A pandemia destacou ainda mais claramente uma verdade antiga: as raízes do patriarcado são profundas nas nossas sociedades. Ainda vivemos num mundo dominado por homens, com uma cultura dominada por homens.

Como resultado, tanto em tempos bons como maus, as mulheres são mais propensas a cair na pobreza, os seus cuidados de saúde são sacrificados, e a sua educação e oportunidades são limitadas.

E em países que enfrentam conflitos – como vemos da Etiópia ao Afeganistão e na Ucrânia – as mulheres e raparigas são as mais vulneráveis, mas também as vozes mais fortes a apelar pela paz.

Ao olharmos para o futuro, uma recuperação sustentável e igualitária para todos só é possível se for uma recuperação feminista – que coloque o progresso de meninas e mulheres no centro.

Precisamos de progresso económico por meio de investimentos selectivos na educação, emprego, treinamento e trabalho decente para as mulheres. As mulheres devem ser as primeiras na fila dos 400 milhões de empregos que teremos de criar até 2030.

Precisamos de progresso social por meio de investimentos em sistemas de protecção social e na economia do cuidado. Esses investimentos geram enormes dividendos, criando empregos verdes e sustentáveis, ao mesmo tempo que apoiam membros das nossas sociedades que precisam de assistência, incluindo crianças, idosos e doentes.
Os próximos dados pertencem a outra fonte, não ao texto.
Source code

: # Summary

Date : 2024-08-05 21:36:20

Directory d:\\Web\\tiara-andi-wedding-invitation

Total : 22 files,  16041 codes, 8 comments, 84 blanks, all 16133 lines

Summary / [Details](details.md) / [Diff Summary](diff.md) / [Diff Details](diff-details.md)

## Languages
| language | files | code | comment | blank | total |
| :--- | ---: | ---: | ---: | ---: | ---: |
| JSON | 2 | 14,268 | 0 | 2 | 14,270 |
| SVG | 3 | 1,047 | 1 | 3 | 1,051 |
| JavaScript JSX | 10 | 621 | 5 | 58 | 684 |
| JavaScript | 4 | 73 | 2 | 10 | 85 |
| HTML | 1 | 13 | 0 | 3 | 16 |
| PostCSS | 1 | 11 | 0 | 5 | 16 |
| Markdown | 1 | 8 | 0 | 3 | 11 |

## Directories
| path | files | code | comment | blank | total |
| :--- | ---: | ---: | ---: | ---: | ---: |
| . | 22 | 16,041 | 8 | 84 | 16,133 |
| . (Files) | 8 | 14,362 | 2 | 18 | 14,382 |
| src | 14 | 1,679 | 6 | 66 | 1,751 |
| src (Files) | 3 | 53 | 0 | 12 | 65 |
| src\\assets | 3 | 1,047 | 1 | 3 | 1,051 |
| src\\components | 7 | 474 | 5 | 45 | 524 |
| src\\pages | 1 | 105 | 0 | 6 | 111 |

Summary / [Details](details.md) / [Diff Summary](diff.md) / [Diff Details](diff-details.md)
Precisamos de progresso financeiro, para reformar um sistema financeiro global moralmente falido, para que todos os países possam investir numa recuperação económica centrada na mulher. Isso inclui alívio da dívida e sistemas tributários mais justos que canalizem parte da imensa riqueza mundial para aqueles que mais precisam.

Precisamos de acções climáticas urgentes e transformadoras para reverter o aumento imprudente das emissões e as desigualdades de género que deixaram mulheres e meninas desproporcionalmente vulneráveis. Os países desenvolvidos devem cumprir com urgência seus compromissos de financiamento e apoio técnico para uma transição justa dos combustíveis fósseis. As economias estáveis ​​e bem-sucedidas do futuro serão verdes, inclusivas de género e sustentáveis.

Precisamos de mais mulheres na liderança dos governos e das empresas, incluindo ministras das finanças e directoras gerais, desenvolvendo e implementando políticas verdes e socialmente progressistas que beneficiem toda a população.

Sabemos, por exemplo, que ter mais mulheres nos parlamentos está conectado a compromissos climáticos mais fortes e níveis mais altos de investimento em saúde e educação.

Precisamos de progresso político por meio de medidas direccionadas que garantam liderança e representação igualitárias das mulheres a todos os níveis de tomada de decisão política, através de quotas de género ousadas.

A desigualdade de género é essencialmente uma questão de poder. Desenraizar séculos de patriarcado exige que o poder seja igualmente partilhado em todas as instituições, a todos os níveis.

Nas Nações Unidas, alcançamos – pela primeira vez na história da organização – a paridade de género na equipa de administração e direcção sénior na sede e em todo o mundo. Isso melhorou drasticamente a nossa capacidade de reflectir e representar melhor as comunidades que servimos.

A cada passo do caminho podemos inspirar-nos nas mulheres e meninas que impulsionam o progresso em todas as esferas e em todos os cantos do nosso globo.

Jovens activistas do clima estão a liderar esforços globais para pressionar os governos a cumprirem os seus compromissos.

Activistas dos direitos das mulheres estão bravamente a exigir igualdade e justiça, e a construir sociedades mais pacíficas como membros de missões de paz, mediadoras e trabalhadoras humanitárias em algumas das zonas de conflito do mundo e em outros contextos.

Nas sociedades onde os movimentos pelos direitos das mulheres são dinâmicos, as democracias são mais fortes.

Quando o mundo investe na expansão de oportunidades para mulheres e meninas, toda a humanidade ganha.

Por uma questão de justiça, igualdade, moralidade e bom senso, precisamos avançar os ponteiros do relógio dos direitos das mulheres.

Precisamos de uma recuperação feminista sustentável centrada – e impulsionada por – mulheres e meninas.